Work to complete >>
Pick out each line below containing "Equalizer".

Recorded information >>
=-=-=

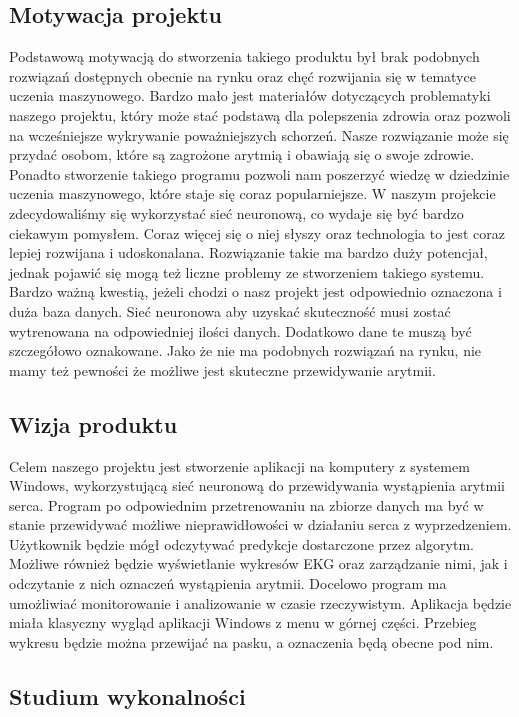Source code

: \documentclass[polish,12pt]{aghthesis}
\begin{document}
\subsection{Motywacja projektu}

Podstawową motywacją do stworzenia takiego produktu był brak podobnych rozwiązań dostępnych obecnie na rynku oraz chęć rozwijania się w tematyce uczenia maszynowego.
Bardzo mało jest materiałów dotyczących problematyki naszego projektu, który może stać podstawą dla polepszenia zdrowia oraz pozwoli na wcześniejsze wykrywanie poważniejszych schorzeń. Nasze rozwiązanie może się przydać osobom, które są zagrożone arytmią i obawiają się o swoje zdrowie. Ponadto stworzenie takiego programu pozwoli nam poszerzyć wiedzę w dziedzinie uczenia maszynowego, które staje się coraz popularniejsze. W naszym projekcie zdecydowaliśmy się wykorzystać sieć neuronową, co wydaje się być bardzo ciekawym pomysłem. Coraz więcej się o niej słyszy oraz technologia to jest coraz lepiej rozwijana i udoskonalana. Rozwiązanie takie ma bardzo duży potencjał, jednak pojawić się mogą też liczne problemy ze stworzeniem takiego systemu. Bardzo ważną kwestią, jeżeli chodzi o nasz projekt jest odpowiednio oznaczona i duża baza danych.
Sieć neuronowa aby uzyskać skuteczność musi zostać wytrenowana na odpowiedniej ilości danych. Dodatkowo dane te muszą być szczegółowo oznakowane. Jako że nie ma podobnych rozwiązań na rynku, nie mamy też pewności że możliwe jest skuteczne przewidywanie arytmii.

\subsection{Wizja produktu}

Celem naszego projektu jest stworzenie aplikacji na komputery z systemem Windows, wykorzystującą sieć neuronową do przewidywania wystąpienia arytmii serca. Program po odpowiednim przetrenowaniu na zbiorze danych ma być w stanie przewidywać możliwe nieprawidłowości w działaniu serca z wyprzedzeniem. Użytkownik będzie mógł odczytywać predykcje dostarczone przez algorytm. Możliwe również będzie wyświetlanie wykresów EKG oraz zarządzanie nimi, jak i odczytanie z nich oznaczeń wystąpienia arytmii. Docelowo program ma umożliwiać monitorowanie i analizowanie w czasie rzeczywistym. Aplikacja będzie miała klasyczny wygląd aplikacji Windows z menu w górnej części. Przebieg wykresu będzie można przewijać na pasku, a oznaczenia będą obecne pod nim.

\subsection{Studium wykonalności}
\end{document}
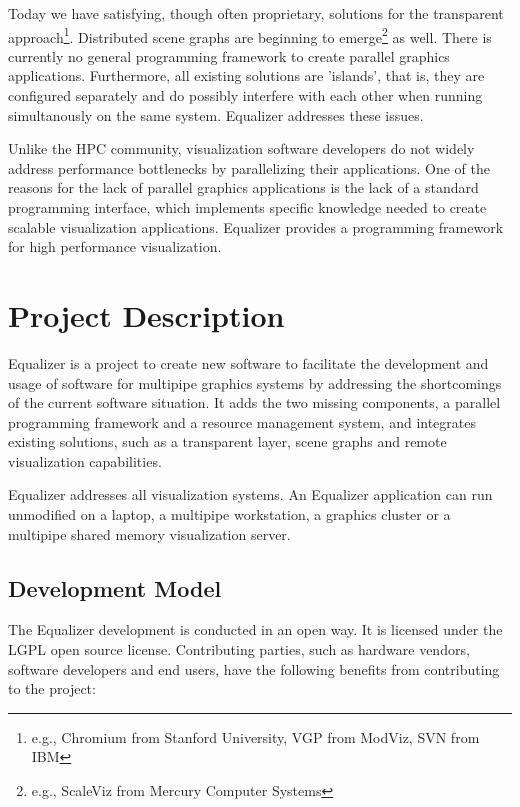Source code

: \documentclass[10pt,a4paper]{scrartcl}
\begin{document}
Today we have satisfying, though often proprietary, solutions for the
transparent approach\footnote{e.g., Chromium from Stanford University,
VGP from ModViz, SVN from IBM}. Distributed scene graphs are beginning
to emerge\footnote{e.g., ScaleViz from Mercury Computer Systems} as
well. There is currently no general programming framework to create
parallel graphics applications. Furthermore, all existing solutions are
'islands', that is, they are configured separately and do possibly
interfere with each other when running simultanously on the same
system. Equalizer addresses these issues.

Unlike the HPC community, visualization software developers do not
widely address performance bottlenecks by parallelizing
their applications. One of the reasons for the lack of parallel graphics
applications is the lack of a standard programming interface, which
implements specific knowledge needed to create scalable visualization
applications. Equalizer provides a programming framework for high
performance visualization.

\section{Project Description}

Equalizer is a project to create new software to facilitate the
development and usage of software for multipipe
graphics systems by addressing the shortcomings of the current
software situation. It adds the two missing components, a
parallel programming framework and a resource management system, and
integrates existing solutions, such as a transparent layer, scene graphs
and remote visualization capabilities.

Equalizer addresses all visualization systems. An Equalizer application
can run unmodified on a laptop, a multipipe workstation, a graphics
cluster or a multipipe shared memory visualization server.

\subsection{Development Model}

The Equalizer development is conducted in an open way. It is licensed
under the LGPL open source license. Contributing parties, such as
hardware vendors, software developers and end users, have the following
benefits from contributing to the project:
\end{document}
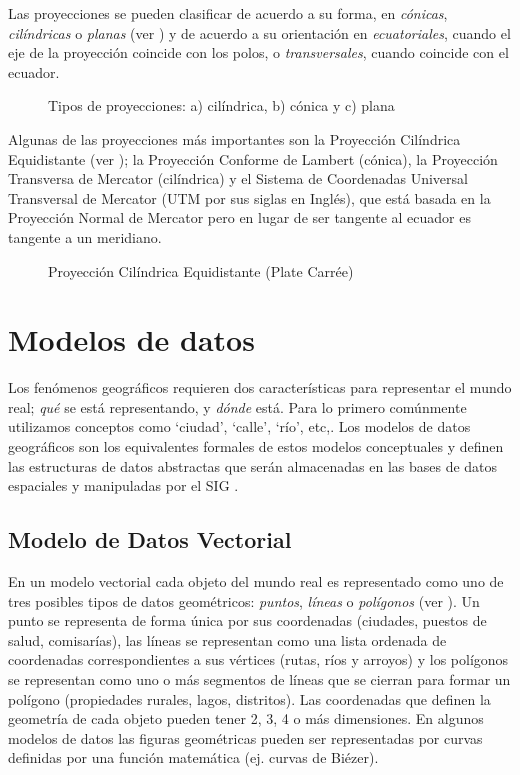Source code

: Las proyecciones se pueden clasificar de acuerdo a su forma, en \emph{cónicas}, \emph{cilíndricas} o \emph{planas} (ver ) y de acuerdo a su orientación en \emph{ecuatoriales}, cuando el eje de la proyección coincide con los polos, o \emph{transversales}, cuando coincide con el ecuador.

\begin{figure}[h]
	\centering
	
	\caption[Tipos de proyecciones por forma]{Tipos de proyecciones: a) cilíndrica, b) cónica y c) plana}
	\label{fig:tipos-proyecciones} 
\end{figure}

Algunas de las proyecciones más importantes son la Proyección Cilíndrica Equidistante (ver ); la Proyección Conforme de Lambert (cónica), la Proyección Transversa de Mercator (cilíndrica) y el Sistema de Coordenadas Universal Transversal de Mercator (UTM por sus siglas en Inglés), que está basada en la Proyección Normal de Mercator pero en lugar de ser tangente al ecuador es tangente a un meridiano.

\begin{figure}[h]
	\centering
	
	\caption[Proyección cilíndrica equidistante]{Proyección Cilíndrica Equidistante (Plate Carrée)}
	\label{fig:proyeccion-equidistante} 
\end{figure}

\section{Modelos de datos}

Los fenómenos geográficos requieren dos características para representar el mundo real; \emph{qué} se está representando, y \emph{dónde} está. Para lo primero comúnmente utilizamos conceptos como `ciudad', `calle', `río', etc,. Los modelos de datos geográficos son los equivalentes formales de estos modelos conceptuales y definen las estructuras de datos abstractas que serán almacenadas en las bases de datos espaciales y manipuladas por el SIG \cite{burrough1998principles}.

\subsection{Modelo de Datos Vectorial}

En un modelo vectorial cada objeto del mundo real es representado como uno de tres posibles tipos de datos geométricos: \emph{puntos}, \emph{líneas} o \emph{polígonos} (ver ). Un punto se representa de forma única por sus coordenadas (ciudades, puestos de salud, comisarías), las líneas se representan como una lista ordenada de coordenadas correspondientes a sus vértices (rutas, ríos y arroyos) y los polígonos se representan como uno o más segmentos de líneas que se cierran para formar un polígono (propiedades rurales, lagos, distritos). Las coordenadas que definen la geometría de cada objeto pueden tener 2, 3, 4 o más dimensiones. En algunos modelos de datos las figuras geométricas pueden ser representadas por curvas definidas por una función matemática (ej. curvas de Biézer).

=-=-=

Response area >>
system. Equalizer addresses these issues.
applications. Equalizer provides a programming framework for high
Equalizer is a project to create new software to facilitate the
Equalizer addresses all visualization systems. An Equalizer application
The Equalizer development is conducted in an open way. It is licensed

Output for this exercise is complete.